We head up on a pine needle carpet, willows in orange and yellow line the trail. I think I see huge San Jacinto peak, but truthfully all the mountains look big here. Pine cones litter the path and Ted kicks and crunches them in turn as he leads. We come to Onyx summit where our trail angel friend Papa Smurf left several gallons of water. I go ahead and chug down a liter I’ve carried, then replenish it. I revel in such kindness taking care of us hikers.
The trail leads down to a ‘private zoo’ which houses exotic animals used in movies. Sadly, the cages are empty as the property is for sale. We make a few wild animal noises and find yet another water cache in some bushes. What I need is a snickers bar cache. The dirt road heads up for some time, in fact, this entire section crisscrosses roads and I think about how much people complain about road walking on the Te Araroa, as though no other thru-hike has to include a few areas like that. I don’t really mind a road walk now and again and this place is absolutely deserted.
It’s a steep up and Ted sips from a coke bottle kept in a pocket conveniently attached to his shoulder strap. We stop for lunch at the top, rationing meat, cheese and bars. I’m always hungry, but there’s only so much I can carry. I slip out a bag of sweets and decide to break them open to share after we walk another five miles. Everything changes over this pass with new trees and seemingly bigger pines and their cones. The rock is pink and bright green mistletoe attaches to branches in giant balls. We walk down long switchbacks to a road where ‘Stache’ has left yet another cache. We leave it for the next hikers knowing a stream is close.
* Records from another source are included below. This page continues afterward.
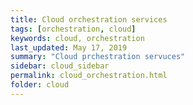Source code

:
 ```yaml
---
title: Cloud orchestration services
tags: [orchestration, cloud]
keywords: cloud, orchestration
last_updated: May 17, 2019
summary: "Cloud prchestration servuces"
sidebar: cloud_sidebar
permalink: cloud_orchestration.html
folder: cloud
---
```

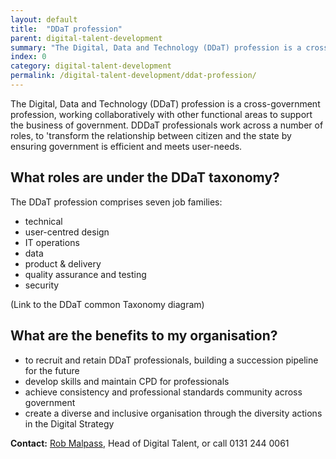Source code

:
 ```yaml
---
layout: default
title:  "DDaT profession"
parent: digital-talent-development
summary: "The Digital, Data and Technology (DDaT) profession is a cross-government profession, working collaboratively with other functional areas to support the business of government."
index: 0
category: digital-talent-development
permalink: /digital-talent-development/ddat-profession/
---
```


The Digital, Data and Technology (DDaT) profession is a cross-government profession, working collaboratively with other functional areas to support the business of government. DDDaT professionals work across a number of roles, to 'transform the relationship between citizen and the state by ensuring government is efficient and meets user-needs.

## What roles are under the DDaT taxonomy?

The DDaT profession comprises seven job families:
- technical
- user-centred design
- IT operations
- data
- product & delivery
- quality assurance and testing
- security

(Link to the DDaT common Taxonomy diagram)


## What are the benefits to my organisation?

-	to recruit and retain DDaT professionals, building a succession pipeline  for the future
-	develop skills and maintain CPD for professionals
-	achieve consistency and professional standards community across government
-	create a diverse and inclusive organisation through the diversity actions in the Digital Strategy

**Contact:** [Rob Malpass](mailto:robert.malpass@gov.scot), Head of Digital Talent, or call 0131 244 0061
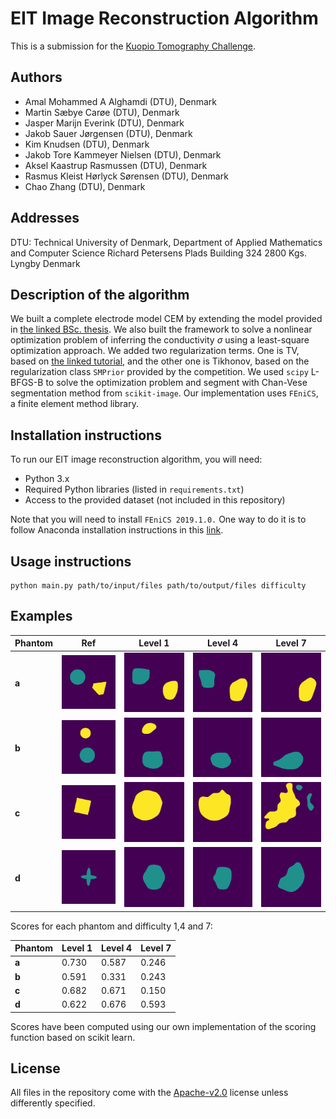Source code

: # EIT Image Reconstruction Algorithm
This is a submission for the [Kuopio Tomography Challenge](https://www.fips.fi/KTC2023.php). 

## Authors
- Amal Mohammed A Alghamdi (DTU), Denmark
- Martin Sæbye Carøe (DTU), Denmark
- Jasper Marijn Everink (DTU), Denmark
- Jakob Sauer Jørgensen (DTU), Denmark
- Kim Knudsen (DTU), Denmark
- Jakob Tore Kammeyer Nielsen (DTU), Denmark
- Aksel Kaastrup Rasmussen (DTU), Denmark
- Rasmus Kleist Hørlyck Sørensen (DTU), Denmark
- Chao Zhang (DTU), Denmark

## Addresses
DTU: Technical University of Denmark, Department of Applied Mathematics and Computer Science Richard Petersens Plads Building 324 2800 Kgs. Lyngby Denmark

## Description of the algorithm

We built a complete electrode model CEM by extending the model provided in [the linked BSc. thesis](https://fulltext-gateway.cvt.dk/oafilestore?oid=575ea38fe6f951534a00c2e0&targetid=56d754b8bf19455102000781). We also built the framework to solve a nonlinear optimization problem of inferring the conductivity $\sigma$ using a least-square optimization approach. We added two regularization terms. One is TV, based on [the linked tutorial](https://uvilla.github.io/cmis_labs/notebooks/ImageDenoising_TV.html), and the other one is Tikhonov, based on the regularization class `SMPrior` provided by the competition. We used `scipy` L-BFGS-B to solve the optimization problem and segment with Chan-Vese segmentation method from `scikit-image`. Our implementation uses `FEniCS`, a finite element method library.



## Installation instructions
To run our EIT image reconstruction algorithm, you will need:

- Python 3.x
- Required Python libraries (listed in `requirements.txt`)
- Access to the provided dataset (not included in this repository)

Note that you will need to install `FEniCS 2019.1.0.` One way to do it is to follow Anaconda installation instructions in this [link](https://fenicsproject.org/download/archive/). 

## Usage instructions

```
python main.py path/to/input/files path/to/output/files difficulty
```

## Examples
|  Phantom 	|  Ref	| Level 1 	| Level 4 	| Level 7 	|
|----------	|-----	|---	|---	|---	|
|**a**| ![](results/01.png)	| ![](results/11.png)	|  ![](results/41.png) 	|   ![](results/71.png)	|   
|**b**| ![](results/02.png)	| ![](results/12.png)	|  ![](results/42.png) 	|   ![](results/72.png)	|
|**c**| ![](results/03.png)	| ![](results/13.png)	|  ![](results/43.png) 	|   ![](results/73.png)	|
|**d**| ![](results/04.png)	| ![](results/14.png)	|  ![](results/44.png) 	|   ![](results/74.png)	|  

Scores for each phantom and difficulty 1,4 and 7:

|   Phantom	| Level 1 	| Level 4 	| Level 7 	|
|-----	|---	|---	|---	|
|**a**| 0.730|0.587|0.246
|**b**| 0.591|0.331|0.243
|**c**| 0.682|0.671|0.150
|**d**| 0.622|0.676|0.593


Scores have been computed using our own implementation of the scoring function based on scikit learn.

## License
All files in the repository come with the [Apache-v2.0](https://www.apache.org/licenses/LICENSE-2.0) license unless differently specified.
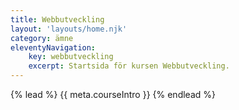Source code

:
 ```yaml
---
title: Webbutveckling
layout: 'layouts/home.njk'
category: ämne
eleventyNavigation:
    key: webbutveckling
    excerpt: Startsida för kursen Webbutveckling.
---
```


{% lead %}
{{ meta.courseIntro }}
{% endlead %}
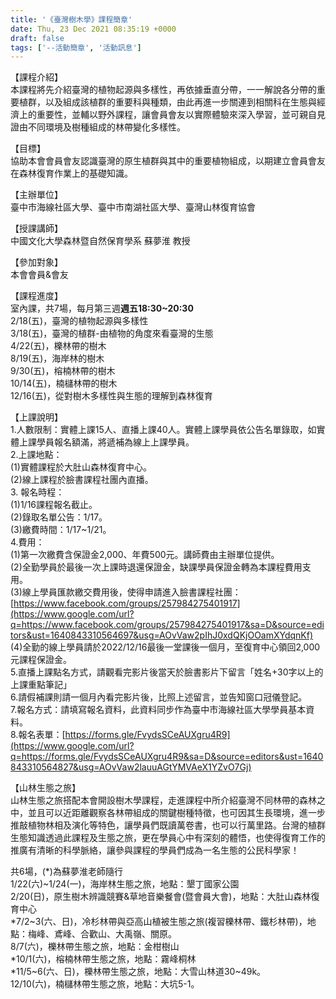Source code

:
 ```yaml
---
title: '《臺灣樹木學》課程簡章'
date: Thu, 23 Dec 2021 08:35:19 +0000
draft: false
tags: ['--活動簡章', '活動訊息']
---
```


【課程介紹】  
本課程將先介紹臺灣的植物起源與多樣性，再依據垂直分帶，一一解說各分帶的重要植群，以及組成該植群的重要科與種類，由此再進一步關連到相關科在生態與經濟上的重要性，並輔以野外課程，讓會員會友以實際體驗來深入學習，並可親自見證由不同環境及樹種組成的林帶變化多樣性。

【目標】  
協助本會會員會友認識臺灣的原生植群與其中的重要植物組成，以期建立會員會友在森林復育作業上的基礎知識。

【主辦單位】  
臺中市海線社區大學、臺中市南湖社區大學、臺灣山林復育協會

【授課講師】  
中國文化大學森林暨自然保育學系 蘇夢淮 教授

【參加對象】  
本會會員&會友

【課程進度】  
室內課，共7場，每月第三週**週五18:30~20:30**  
2/18(五)，臺灣的植物起源與多樣性  
3/18(五)，臺灣的植群-由植物的角度來看臺灣的生態  
4/22(五)，櫟林帶的樹木  
8/19(五)，海岸林的樹木  
9/30(五)，榕楠林帶的樹木  
10/14(五)，楠櫧林帶的樹木  
12/16(五)，從對樹木多樣性與生態的理解到森林復育

【上課說明】  
1.人數限制：實體上課15人、直播上課40人。實體上課學員依公告名單錄取，如實體上課學員報名額滿，將遞補為線上上課學員。  
2.上課地點：  
(1)實體課程於大肚山森林復育中心。  
(2)線上課程於臉書課程社團內直播。  
3\. 報名時程：  
(1)1/16課程報名截止。  
(2)錄取名單公告：1/17。  
(3)繳費時間：1/17~1/21。  
4.費用：  
(1)第一次繳費含保證金2,000、年費500元。講師費由主辦單位提供。  
(2)全勤學員於最後一次上課時退還保證金，缺課學員保證金轉為本課程費用支用。  
(3)線上學員匯款繳交費用後，使得申請進入臉書課程社團：[https://www.facebook.com/groups/257984275401917](https://www.google.com/url?q=https://www.facebook.com/groups/257984275401917&sa=D&source=editors&ust=1640843310564697&usg=AOvVaw2pIhJ0xdQKjOOamXYdqnKf)  
(4)全勤的線上學員請於2022/12/16最後一堂課後一個月，至復育中心領回2,000元課程保證金。  
5.直播上課點名方式，請觀看完影片後當天於臉書影片下留言「姓名+30字以上的上課重點筆記」  
6.請假補課則請一個月內看完影片後，比照上述留言，並告知窗口冠儀登記。  
7.報名方式：請填寫報名資料，此資料同步作為臺中市海線社區大學學員基本資料。  
8.報名表單：[https://forms.gle/FvydsSCeAUXgru4R9](https://www.google.com/url?q=https://forms.gle/FvydsSCeAUXgru4R9&sa=D&source=editors&ust=1640843310564827&usg=AOvVaw2lauuAGtYMVAeX1YZvO7Gj)

【山林生態之旅】  
山林生態之旅搭配本會開設樹木學課程，走進課程中所介紹臺灣不同林帶的森林之中，並且可以近距離觀察各林帶組成的關鍵樹種特徵，也可因其生長環境，進一步推敲植物林相及演化等特色，讓學員們既讀萬卷書，也可以行萬里路。台灣的植群生態知識透過此課程及生態之旅，更在學員心中有深刻的體悟，也使得復育工作的推廣有清晰的科學脈絡，讓參與課程的學員們成為一名生態的公民科學家！

共6場，(\*)為蘇夢淮老師隨行  
1/22(六)~1/24(一)，海岸林生態之旅，地點：墾丁國家公園  
2/20(日)，原生樹木辨識競賽&草地音樂餐會(暨會員大會)，地點：大肚山森林復育中心  
\*7/2~3(六、日)，冷杉林帶與亞高山植被生態之旅(複習櫟林帶、鐵杉林帶)，地點：梅峰、鳶峰、合歡山、大禹嶺、關原。  
8/7(六)，櫟林帶生態之旅，地點：金柑樹山  
\*10/1(六)，榕楠林帶生態之旅，地點：霧峰桐林  
\*11/5~6(六、日)，櫟林帶生態之旅，地點：大雪山林道30~49k。  
12/10(六)，楠櫧林帶生態之旅，地點：大坑5-1。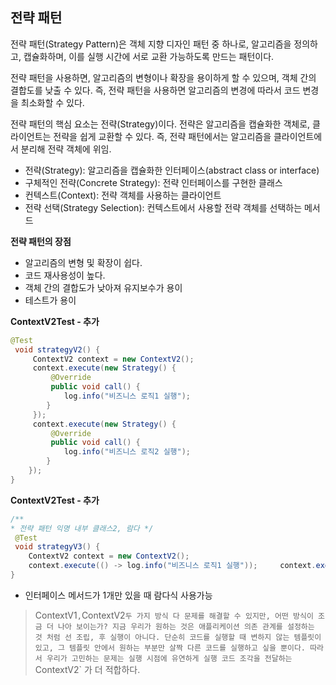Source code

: ## 전략 패턴 
전략 패턴(Strategy Pattern)은 객체 지향 디자인 패턴 중 하나로, 알고리즘을 정의하고, 캡슐화하며, 이를 실행 시간에 서로 교환 가능하도록 만드는 패턴이다.

전략 패턴을 사용하면, 알고리즘의 변형이나 확장을 용이하게 할 수 있으며, 객체 간의 결합도를 낮출 수 있다. 즉, 전략 패턴을 사용하면 알고리즘의 변경에 따라서 코드 변경을 최소화할 수 있다.

전략 패턴의 핵심 요소는 전략(Strategy)이다. 전략은 알고리즘을 캡슐화한 객체로, 클라이언트는 전략을 쉽게 교환할 수 있다. 즉, 전략 패턴에서는 알고리즘을 클라이언트에서 분리해 전략 객체에 위임.


- 전략(Strategy): 알고리즘을 캡슐화한 인터페이스(abstract class or interface)
- 구체적인 전략(Concrete Strategy): 전략 인터페이스를 구현한 클래스
- 컨텍스트(Context): 전략 객체를 사용하는 클라이언트
- 전략 선택(Strategy Selection): 컨텍스트에서 사용할 전략 객체를 선택하는 메서드

**전략 패턴의 장점**

- 알고리즘의 변형 및 확장이 쉽다.
- 코드 재사용성이 높다.
- 객체 간의 결합도가 낮아져 유지보수가 용이
- 테스트가 용이

**ContextV2Test - 추가**
```java
@Test
 void strategyV2() {
     ContextV2 context = new ContextV2();
     context.execute(new Strategy() {
         @Override
         public void call() {
			log.info("비즈니스 로직1 실행"); 
		}
     });
     context.execute(new Strategy() {
         @Override
         public void call() {
			log.info("비즈니스 로직2 실행"); 
		}
	}); 
}
```

**ContextV2Test - 추가**
```java
/**
* 전략 패턴 익명 내부 클래스2, 람다 */
 @Test
 void strategyV3() {
	ContextV2 context = new ContextV2(); 
	context.execute(() -> log.info("비즈니스 로직1 실행")); 	context.execute(() -> log.info("비즈니스 로직2 실행"));
}
```

- 인터페이스 메서드가 1개만 있을 때 람다식 사용가능

>ContextV1` , `ContextV2` 두 가지 방식 다 문제를 해결할 수 있지만, 어떤 방식이 조금 더 나아 보이는가?
지금 우리가 원하는 것은 애플리케이션 의존 관계를 설정하는 것 처럼 선 조립, 후 실행이 아니다. 단순히 코드를 실행할 때 변하지 않는 템플릿이 있고, 그 템플릿 안에서 원하는 부분만 살짝 다른 코드를 실행하고 싶을 뿐이다.
따라서 우리가 고민하는 문제는 실행 시점에 유연하게 실행 코드 조각을 전달하는 `ContextV2` 가 더 적합하다.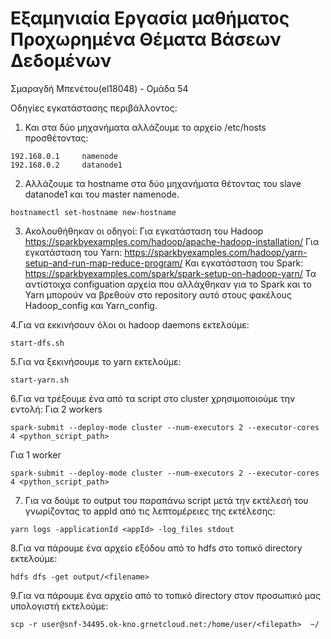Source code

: # Εξαμηνιαία Εργασία μαθήματος Προχωρημένα Θέματα Βάσεων Δεδομένων
Σμαραγδή Μπενέτου(el18048) - Ομάδα 54

Οδηγίες εγκατάστασης περιβάλλοντος:

1. Και στα δύο μηχανήματα αλλάζουμε το αρχείο /etc/hosts προσθέτοντας:
```
192.168.0.1     namenode
192.168.0.2     datanode1
```
2. Αλλάζουμε τα hostname στα δύο μηχανήματα θέτοντας του slave datanode1 και του master namenode.
```
hostnamectl set-hostname new-hostname
```
3. Ακολουθήθηκαν οι οδηγοί: 
Για εγκατάσταση του Hadoop
https://sparkbyexamples.com/hadoop/apache-hadoop-installation/
Για εγκατάσταση του Yarn:
https://sparkbyexamples.com/hadoop/yarn-setup-and-run-map-reduce-program/
Και εγκατάσταση του Spark:
https://sparkbyexamples.com/spark/spark-setup-on-hadoop-yarn/
Τα αντίστοιχα configuation αρχεία που αλλάχθηκαν για το Spark και το Yarn μπορούν να βρεθούν στο repository αυτό στους φακέλους Hadoop_config και Yarn_config.

4.Για να εκκινήσουν όλοι οι hadoop daemons εκτελούμε:
```
start-dfs.sh
```

5.Για να ξεκινήσουμε το yarn εκτελούμε:
```
start-yarn.sh
```

6.Για να τρέξουμε ένα από τα script στο cluster χρησιμοποιούμε την εντολή:
Για 2 workers
```
spark-submit --deploy-mode cluster --num-executors 2 --executor-cores 4 <python_script_path>
```
Για 1 worker
```
spark-submit --deploy-mode cluster --num-executors 2 --executor-cores 4 <python_script_path>
```

7. Για να δούμε το output του παραπάνω script μετά την εκτέλεσή του γνωρίζοντας το appId από τις λεπτομέρειες της εκτέλεσης:
```
yarn logs -applicationId <appId> -log_files stdout
```

8.Για να πάρουμε ένα αρχείο εξόδου από το hdfs στο τοπικό directory εκτελούμε:
```
hdfs dfs -get output/<filename>
```

9.Για να πάρουμε ένα αρχείο από το τοπικό directory στον προσωπικό μας υπολογιστή εκτελούμε:
```
scp -r user@snf-34495.ok-kno.grnetcloud.net:/home/user/<filepath>  ~/
```
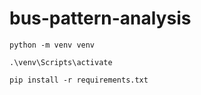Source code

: # bus-pattern-analysis

```
python -m venv venv

.\venv\Scripts\activate 

pip install -r requirements.txt
```
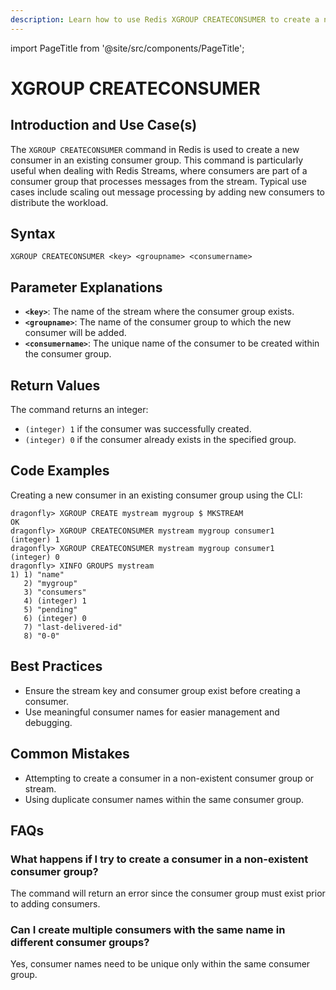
 ```yaml
---
description: Learn how to use Redis XGROUP CREATECONSUMER to create a new consumer in a consumer group.
---
```


import PageTitle from '@site/src/components/PageTitle';

# XGROUP CREATECONSUMER

<PageTitle title="Redis XGROUP CREATECONSUMER Explained (Better Than Official Docs)" />

## Introduction and Use Case(s)

The `XGROUP CREATECONSUMER` command in Redis is used to create a new consumer in an existing consumer group. This command is particularly useful when dealing with Redis Streams, where consumers are part of a consumer group that processes messages from the stream. Typical use cases include scaling out message processing by adding new consumers to distribute the workload.

## Syntax

```plaintext
XGROUP CREATECONSUMER <key> <groupname> <consumername>
```

## Parameter Explanations

- **`<key>`**: The name of the stream where the consumer group exists.
- **`<groupname>`**: The name of the consumer group to which the new consumer will be added.
- **`<consumername>`**: The unique name of the consumer to be created within the consumer group.

## Return Values

The command returns an integer:

- `(integer) 1` if the consumer was successfully created.
- `(integer) 0` if the consumer already exists in the specified group.

## Code Examples

Creating a new consumer in an existing consumer group using the CLI:

```cli
dragonfly> XGROUP CREATE mystream mygroup $ MKSTREAM
OK
dragonfly> XGROUP CREATECONSUMER mystream mygroup consumer1
(integer) 1
dragonfly> XGROUP CREATECONSUMER mystream mygroup consumer1
(integer) 0
dragonfly> XINFO GROUPS mystream
1) 1) "name"
   2) "mygroup"
   3) "consumers"
   4) (integer) 1
   5) "pending"
   6) (integer) 0
   7) "last-delivered-id"
   8) "0-0"
```

## Best Practices

- Ensure the stream key and consumer group exist before creating a consumer.
- Use meaningful consumer names for easier management and debugging.

## Common Mistakes

- Attempting to create a consumer in a non-existent consumer group or stream.
- Using duplicate consumer names within the same consumer group.

## FAQs

### What happens if I try to create a consumer in a non-existent consumer group?

The command will return an error since the consumer group must exist prior to adding consumers.

### Can I create multiple consumers with the same name in different consumer groups?

Yes, consumer names need to be unique only within the same consumer group.
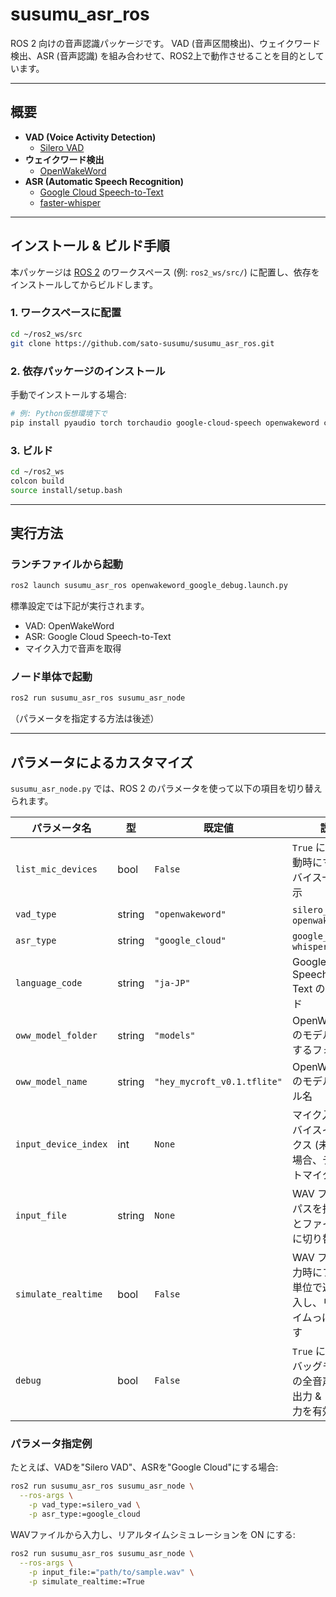 # susumu_asr_ros
ROS 2 向けの音声認識パッケージです。
VAD (音声区間検出)、ウェイクワード検出、ASR (音声認識) を組み合わせて、ROS2上で動作させることを目的としています。

---

## 概要

- **VAD (Voice Activity Detection)**  
  - [Silero VAD](https://github.com/snakers4/silero-vad)  
- **ウェイクワード検出**
  - [OpenWakeWord](https://github.com/dsoto/openwakeword)  
- **ASR (Automatic Speech Recognition)**  
  - [Google Cloud Speech-to-Text](https://cloud.google.com/speech-to-text)  
  - [faster-whisper](https://github.com/SYSTRAN/faster-whisper)

---

## インストール & ビルド手順

本パッケージは [ROS 2](https://docs.ros.org/en) のワークスペース (例: `ros2_ws/src/`) に配置し、依存をインストールしてからビルドします。

### 1. ワークスペースに配置

```bash
cd ~/ros2_ws/src
git clone https://github.com/sato-susumu/susumu_asr_ros.git
```

### 2. 依存パッケージのインストール

手動でインストールする場合:

```bash
# 例: Python仮想環境下で
pip install pyaudio torch torchaudio google-cloud-speech openwakeword click "numpy<2.0" tflite_runtime==2.14.0 faster-whisper
```

### 3. ビルド

```bash
cd ~/ros2_ws
colcon build
source install/setup.bash
```

---

## 実行方法

### ランチファイルから起動

```bash
ros2 launch susumu_asr_ros openwakeword_google_debug.launch.py
```

標準設定では下記が実行されます。

- VAD: OpenWakeWord
- ASR: Google Cloud Speech-to-Text
- マイク入力で音声を取得

### ノード単体で起動

```bash
ros2 run susumu_asr_ros susumu_asr_node
```

（パラメータを指定する方法は後述）

---

## パラメータによるカスタマイズ

`susumu_asr_node.py` では、ROS 2 のパラメータを使って以下の項目を切り替えられます。

| パラメータ名           | 型      | 既定値               | 説明                                         |
|------------------------|---------|----------------------|--------------------------------------------|
| `list_mic_devices`     | bool    | `False`             | `True` にすると起動時にマイクデバイス一覧を表示                |
| `vad_type`             | string  | `"openwakeword"`     | `silero_vad` or `openwakeword`             |
| `asr_type`             | string  | `"google_cloud"`     | `google_cloud` or `whisper`      |
| `language_code`        | string  | `"ja-JP"`           | Google Cloud Speech-to-Text の言語コード         |
| `oww_model_folder`     | string  | `"models"`          | OpenWakeWord のモデルを配置するフォルダ                 |
| `oww_model_name`       | string  | `"hey_mycroft_v0.1.tflite"` | OpenWakeWord のモデルファイル名                     |
| `input_device_index`   | int     | `None`              | マイク入力のデバイスインデックス (未指定の場合、デフォルトマイク)           |
| `input_file`           | string  | `None`              | WAV ファイルのパスを指定するとファイル入力に切り替わる              |
| `simulate_realtime`    | bool    | `False`             | WAV ファイル入力時にフレーム単位で遅延を挿入し、リアルタイムっぽく動かす     |
| `debug`                | bool    | `False`             | `True` にするとデバッグモードでの全音声 WAV 出力 & ラベル出力を有効化 |

### パラメータ指定例

たとえば、VADを"Silero VAD"、ASRを"Google Cloud"にする場合:

```bash
ros2 run susumu_asr_ros susumu_asr_node \
  --ros-args \
    -p vad_type:=silero_vad \
    -p asr_type:=google_cloud
```

WAVファイルから入力し、リアルタイムシミュレーションを ON にする:

```bash
ros2 run susumu_asr_ros susumu_asr_node \
  --ros-args \
    -p input_file:="path/to/sample.wav" \
    -p simulate_realtime:=True
```
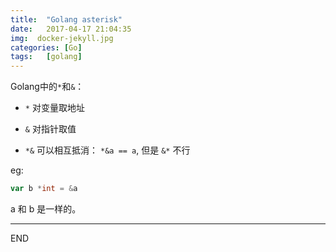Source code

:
```yaml
---
title:  "Golang asterisk"
date:   2017-04-17 21:04:35
img:  docker-jekyll.jpg
categories: [Go]
tags:   [golang]
---
```

Golang中的`*`和`&`：

- `*` 对变量取地址
- `&` 对指针取值

- `*&` 可以相互抵消： `*&a == a`, 但是 `&*` 不行

eg:
```go
var b *int = &a
```

a 和 b 是一样的。

---
END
It’s right back up again into a burned area. Sparkly white quartz crumbles into tiny nuggets on a gorgeous balcony walk high above the steep valleys. I spy a Sierra-style meadow in the distance. Ted asks if I’d check a hot spot on his toe just as we enter a field of pink flossy shrubs. He is being a real sport dealing with water rationing and challenging terrain, but I need to remind myself that this is day two for him on the PCT and it takes some getting used to.
We continue down on a carpet of erosion, passing a trail camp and entering a canyon still reeling from a forest fire with huge charred trunks ready to dislodge and the trail a tangled mess of rock, downed trees and landslips. At a spot that lists camping, we find absolutely no camping – at least none away from widow-maker snags – but do find beautiful rushing water at Mission Creek as well as sitting rocks. I filter water and we make dinner now, not knowing where we’ll end up sleeping.
The trail goes steeply up and sidles the cliffs, creepy tree carcasses looking on. We spy two sites near the creek surrounded by dead trees ready to crush an unsuspecting camper, so we move on hoping somewhere in this narrow canyon, a flat spot will appear.
The sun is down, the far mountains pink and we can see deep into the canyon maze we’ll walk through tomorrow when we walk right by a small spot on the ridge. Ted tries a tent peg and it threatens to bend in this concrete-like rocky ground. That’s when I suggest we cowgirl camp. At first, he’s skeptical, but once we set our ground sheets, mattresses and sleeping bags, put on all our warm clothes and crawl inside our bags, then watch the sky get dark and the stars come out, he is enamored with the sky being our ceiling. I am typing as two huge falling stars streak across the sky. And as I sign off on this lovely day not seeing another soul, Ted falls fast asleep.